Copies of all lines containing the string "github" are needed from the data below.

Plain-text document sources
§ §

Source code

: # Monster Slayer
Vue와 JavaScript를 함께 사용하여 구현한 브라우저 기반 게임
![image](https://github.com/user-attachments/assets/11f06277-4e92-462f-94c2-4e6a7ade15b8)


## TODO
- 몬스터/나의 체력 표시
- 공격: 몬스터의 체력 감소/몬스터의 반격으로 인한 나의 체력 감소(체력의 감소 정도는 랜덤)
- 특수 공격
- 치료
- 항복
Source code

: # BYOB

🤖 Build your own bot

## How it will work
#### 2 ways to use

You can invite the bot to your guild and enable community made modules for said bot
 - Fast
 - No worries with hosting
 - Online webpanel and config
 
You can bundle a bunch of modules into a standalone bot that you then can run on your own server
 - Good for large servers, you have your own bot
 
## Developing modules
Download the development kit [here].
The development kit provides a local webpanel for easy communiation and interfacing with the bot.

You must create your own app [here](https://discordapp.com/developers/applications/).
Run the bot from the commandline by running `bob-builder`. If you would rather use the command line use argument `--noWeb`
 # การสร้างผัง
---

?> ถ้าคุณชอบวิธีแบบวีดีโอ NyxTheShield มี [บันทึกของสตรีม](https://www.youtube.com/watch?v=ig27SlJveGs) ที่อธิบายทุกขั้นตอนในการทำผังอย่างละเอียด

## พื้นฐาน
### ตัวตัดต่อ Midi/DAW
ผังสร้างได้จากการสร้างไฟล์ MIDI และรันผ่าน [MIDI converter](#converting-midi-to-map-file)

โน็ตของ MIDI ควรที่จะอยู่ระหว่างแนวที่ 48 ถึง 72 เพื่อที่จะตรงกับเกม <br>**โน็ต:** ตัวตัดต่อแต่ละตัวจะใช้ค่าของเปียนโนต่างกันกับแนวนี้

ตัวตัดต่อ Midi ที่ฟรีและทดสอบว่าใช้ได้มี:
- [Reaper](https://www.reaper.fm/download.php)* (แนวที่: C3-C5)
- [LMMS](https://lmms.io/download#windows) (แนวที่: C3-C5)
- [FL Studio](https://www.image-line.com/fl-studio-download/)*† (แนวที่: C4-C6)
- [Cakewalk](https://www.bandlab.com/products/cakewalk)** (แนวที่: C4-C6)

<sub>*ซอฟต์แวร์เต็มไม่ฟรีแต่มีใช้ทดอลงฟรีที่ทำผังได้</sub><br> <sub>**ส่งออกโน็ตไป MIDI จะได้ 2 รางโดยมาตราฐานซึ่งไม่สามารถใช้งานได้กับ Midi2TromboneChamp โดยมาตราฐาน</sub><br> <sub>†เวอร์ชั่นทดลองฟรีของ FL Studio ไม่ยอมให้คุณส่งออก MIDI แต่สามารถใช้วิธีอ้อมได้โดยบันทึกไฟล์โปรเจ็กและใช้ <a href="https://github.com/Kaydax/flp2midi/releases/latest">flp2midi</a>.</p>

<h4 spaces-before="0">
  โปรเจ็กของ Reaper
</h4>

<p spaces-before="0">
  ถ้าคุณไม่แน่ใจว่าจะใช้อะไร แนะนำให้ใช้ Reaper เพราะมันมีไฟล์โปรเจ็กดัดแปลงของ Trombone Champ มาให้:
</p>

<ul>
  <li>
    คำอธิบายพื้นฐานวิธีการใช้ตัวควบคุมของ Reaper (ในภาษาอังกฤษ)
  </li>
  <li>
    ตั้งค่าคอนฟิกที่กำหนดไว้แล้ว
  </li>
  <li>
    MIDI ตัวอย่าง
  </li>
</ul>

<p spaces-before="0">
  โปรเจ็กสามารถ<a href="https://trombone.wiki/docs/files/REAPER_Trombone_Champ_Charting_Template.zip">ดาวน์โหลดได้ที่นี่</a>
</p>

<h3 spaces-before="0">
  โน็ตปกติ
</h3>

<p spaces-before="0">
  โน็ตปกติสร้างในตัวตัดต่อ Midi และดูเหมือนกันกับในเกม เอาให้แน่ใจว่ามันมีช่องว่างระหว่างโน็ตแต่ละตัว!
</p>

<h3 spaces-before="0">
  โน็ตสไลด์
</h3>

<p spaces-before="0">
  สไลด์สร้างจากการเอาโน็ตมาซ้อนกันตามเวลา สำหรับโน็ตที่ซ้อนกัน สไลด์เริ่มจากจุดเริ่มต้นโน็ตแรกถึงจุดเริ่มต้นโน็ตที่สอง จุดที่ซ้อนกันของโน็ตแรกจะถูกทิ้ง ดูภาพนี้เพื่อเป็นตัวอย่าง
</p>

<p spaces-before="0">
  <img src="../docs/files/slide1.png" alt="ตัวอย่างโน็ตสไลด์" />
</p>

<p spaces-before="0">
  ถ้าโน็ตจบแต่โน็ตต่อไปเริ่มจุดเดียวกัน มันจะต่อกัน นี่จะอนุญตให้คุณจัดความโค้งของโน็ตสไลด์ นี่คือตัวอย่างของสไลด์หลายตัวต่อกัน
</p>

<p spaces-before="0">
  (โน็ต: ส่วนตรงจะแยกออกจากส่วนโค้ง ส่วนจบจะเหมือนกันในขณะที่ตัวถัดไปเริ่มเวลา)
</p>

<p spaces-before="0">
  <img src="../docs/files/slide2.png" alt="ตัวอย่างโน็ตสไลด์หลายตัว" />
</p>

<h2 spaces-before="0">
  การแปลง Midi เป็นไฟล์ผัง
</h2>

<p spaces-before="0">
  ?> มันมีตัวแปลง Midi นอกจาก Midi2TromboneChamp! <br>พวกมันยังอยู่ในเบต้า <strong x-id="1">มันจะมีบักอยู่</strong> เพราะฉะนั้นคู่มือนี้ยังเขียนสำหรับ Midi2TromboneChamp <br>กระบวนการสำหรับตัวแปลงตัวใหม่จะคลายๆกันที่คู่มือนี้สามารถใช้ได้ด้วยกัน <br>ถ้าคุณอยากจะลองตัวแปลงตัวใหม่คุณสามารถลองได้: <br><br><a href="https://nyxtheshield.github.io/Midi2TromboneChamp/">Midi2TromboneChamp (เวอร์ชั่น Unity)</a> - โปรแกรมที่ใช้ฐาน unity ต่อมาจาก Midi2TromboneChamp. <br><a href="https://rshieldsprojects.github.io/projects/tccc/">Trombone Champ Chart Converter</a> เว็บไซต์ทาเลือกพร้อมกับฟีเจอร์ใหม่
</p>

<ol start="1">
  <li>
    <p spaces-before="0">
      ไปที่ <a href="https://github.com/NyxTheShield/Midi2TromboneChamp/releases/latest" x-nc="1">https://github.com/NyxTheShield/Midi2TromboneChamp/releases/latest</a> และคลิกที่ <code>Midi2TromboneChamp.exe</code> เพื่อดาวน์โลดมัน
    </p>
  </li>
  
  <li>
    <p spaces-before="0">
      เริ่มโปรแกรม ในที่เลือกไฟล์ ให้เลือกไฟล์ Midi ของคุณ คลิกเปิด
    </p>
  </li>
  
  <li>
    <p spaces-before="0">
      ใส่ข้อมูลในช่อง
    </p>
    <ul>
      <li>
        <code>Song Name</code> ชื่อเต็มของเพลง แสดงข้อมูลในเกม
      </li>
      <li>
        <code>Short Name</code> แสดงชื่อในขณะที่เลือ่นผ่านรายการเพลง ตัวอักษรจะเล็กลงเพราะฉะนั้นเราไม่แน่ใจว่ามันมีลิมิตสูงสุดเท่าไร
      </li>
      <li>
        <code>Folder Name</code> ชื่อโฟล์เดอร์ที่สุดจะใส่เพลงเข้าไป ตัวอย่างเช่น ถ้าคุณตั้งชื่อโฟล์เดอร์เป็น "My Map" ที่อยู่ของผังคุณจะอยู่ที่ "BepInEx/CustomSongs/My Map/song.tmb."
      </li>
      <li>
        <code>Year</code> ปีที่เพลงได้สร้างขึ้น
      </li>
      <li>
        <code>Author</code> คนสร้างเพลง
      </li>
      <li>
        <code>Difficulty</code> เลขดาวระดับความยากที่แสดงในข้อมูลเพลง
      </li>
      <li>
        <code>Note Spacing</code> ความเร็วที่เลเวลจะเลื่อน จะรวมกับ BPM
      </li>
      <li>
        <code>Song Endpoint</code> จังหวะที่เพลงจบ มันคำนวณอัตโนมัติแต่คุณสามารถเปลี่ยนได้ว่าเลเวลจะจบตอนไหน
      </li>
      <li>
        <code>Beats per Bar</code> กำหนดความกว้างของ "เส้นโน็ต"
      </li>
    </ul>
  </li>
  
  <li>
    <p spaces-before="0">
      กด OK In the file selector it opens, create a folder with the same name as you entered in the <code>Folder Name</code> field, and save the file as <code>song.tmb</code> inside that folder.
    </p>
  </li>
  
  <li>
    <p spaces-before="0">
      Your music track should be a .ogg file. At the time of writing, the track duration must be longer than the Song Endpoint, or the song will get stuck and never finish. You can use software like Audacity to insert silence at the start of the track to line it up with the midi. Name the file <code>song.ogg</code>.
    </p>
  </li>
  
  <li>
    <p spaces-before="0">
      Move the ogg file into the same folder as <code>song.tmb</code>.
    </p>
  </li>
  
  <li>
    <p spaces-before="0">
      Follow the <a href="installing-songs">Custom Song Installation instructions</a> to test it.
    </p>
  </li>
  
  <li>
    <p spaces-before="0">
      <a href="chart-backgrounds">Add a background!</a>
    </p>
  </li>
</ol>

§ §

◆ Response to this task
![image](https://github.com/user-attachments/assets/11f06277-4e92-462f-94c2-4e6a7ade15b8)
<sub>*ซอฟต์แวร์เต็มไม่ฟรีแต่มีใช้ทดอลงฟรีที่ทำผังได้</sub><br> <sub>**ส่งออกโน็ตไป MIDI จะได้ 2 รางโดยมาตราฐานซึ่งไม่สามารถใช้งานได้กับ Midi2TromboneChamp โดยมาตราฐาน</sub><br> <sub>†เวอร์ชั่นทดลองฟรีของ FL Studio ไม่ยอมให้คุณส่งออก MIDI แต่สามารถใช้วิธีอ้อมได้โดยบันทึกไฟล์โปรเจ็กและใช้ <a href="https://github.com/Kaydax/flp2midi/releases/latest">flp2midi</a>.</p>
  ?> มันมีตัวแปลง Midi นอกจาก Midi2TromboneChamp! <br>พวกมันยังอยู่ในเบต้า <strong x-id="1">มันจะมีบักอยู่</strong> เพราะฉะนั้นคู่มือนี้ยังเขียนสำหรับ Midi2TromboneChamp <br>กระบวนการสำหรับตัวแปลงตัวใหม่จะคลายๆกันที่คู่มือนี้สามารถใช้ได้ด้วยกัน <br>ถ้าคุณอยากจะลองตัวแปลงตัวใหม่คุณสามารถลองได้: <br><br><a href="https://nyxtheshield.github.io/Midi2TromboneChamp/">Midi2TromboneChamp (เวอร์ชั่น Unity)</a> - โปรแกรมที่ใช้ฐาน unity ต่อมาจาก Midi2TromboneChamp. <br><a href="https://rshieldsprojects.github.io/projects/tccc/">Trombone Champ Chart Converter</a> เว็บไซต์ทาเลือกพร้อมกับฟีเจอร์ใหม่
      ไปที่ <a href="https://github.com/NyxTheShield/Midi2TromboneChamp/releases/latest" x-nc="1">https://github.com/NyxTheShield/Midi2TromboneChamp/releases/latest</a> และคลิกที่ <code>Midi2TromboneChamp.exe</code> เพื่อดาวน์โลดมัน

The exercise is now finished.